# drilltrouble 15n20



## Sabaki (Nov 17, 2013)

I have serious troble drilling holes in 15n20, 3-5mm, i have tried 200-700rpm with coolingfluid and with different force but nothing seems working?
Steels like 01 and AEB-L is a pice of cake compared to this 15n20...?

Fortunately i know how to resharp my drills and to stop drilling before they turn blue :knife: otherwise i had to buy drills by the hundreds.

any tips would be appreciated!


----------



## John N (Nov 17, 2013)

Ive never had a problem drilling it, it should be much easier than O1 to drill (the Mn makes O1 harden just by looking at it!) 

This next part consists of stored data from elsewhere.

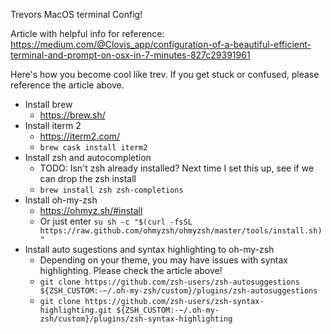 Trevors MacOS terminal Config!

Article with helpful info for reference: https://medium.com/@Clovis_app/configuration-of-a-beautiful-efficient-terminal-and-prompt-on-osx-in-7-minutes-827c29391961

Here's how you become cool like trev. If you get stuck or confused, please reference the article above.
- Install brew
    - https://brew.sh/ 
-  Install iterm 2
    -  https://iterm2.com/
    -  `brew cask install iterm2`
-  Install zsh and autocompletion
    - TODO: Isn't zsh already installed? Next time I set this up, see if we can drop the zsh install
    - `brew install zsh zsh-completions` 
- Install oh-my-zsh
    - https://ohmyz.sh/#install
    - Or just enter `su
sh -c "$(curl -fsSL https://raw.github.com/ohmyzsh/ohmyzsh/master/tools/install.sh)"`
-  Install auto sugestions and syntax highlighting to oh-my-zsh
    - Depending on your theme, you may have issues with syntax highlighting. Please check the article above!
    - `git clone https://github.com/zsh-users/zsh-autosuggestions ${ZSH_CUSTOM:-~/.oh-my-zsh/custom}/plugins/zsh-autosuggestions`
    - `git clone https://github.com/zsh-users/zsh-syntax-highlighting.git ${ZSH_CUSTOM:-~/.oh-my-zsh/custom}/plugins/zsh-syntax-highlighting`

If in doubt I run slow with a lot of pressure. If your not seeing swarf once the drill should have bitten, stop, regrind, try again


----------



## Sabaki (Nov 18, 2013)

ok i will try apply more pressure and keep the swarf even, thank's for the tip!


----------



## TB_London (Nov 18, 2013)

Are you sure it's in annealed condition?


----------



## Justin0505 (Nov 18, 2013)

Sounds like it isn't annealed. Can you easily scratch it with a hacksaw blade or file?


----------



## Sabaki (Nov 18, 2013)

yes it should be annealed, i often use the file with no trouble but now that you guys have mentioned it i'll trow it in my owen and normalize to see if there is any difference.
when hardened the file dont scratch it anymore


----------



## JMJones (Nov 18, 2013)

I file will scratch a properly heat treated blade in most instances as the working harness of this steel is softer than the working hardness of a file. If the 15n20 was previously used, such as in a big saw blade, that is what you should expect. I file will usually not scratch on a blade that his hardened, but not yet tempered. I have to normalize the 15n20 that I got from a bandsaw blade.


----------



## Sabaki (Nov 19, 2013)

The strips and sheets i bought from company are all new-produced so i guess they should be in annealed state?
I tried using more force and all of a sudden things went very smoth vith even swarf:doublethumbsup:
Was hoping i didnt had to put them trough a long soft-annealing process

more force overcame that little squeaksound it sometime gave off... i've been drilling like a sissy:O

Thank you for helping me!


----------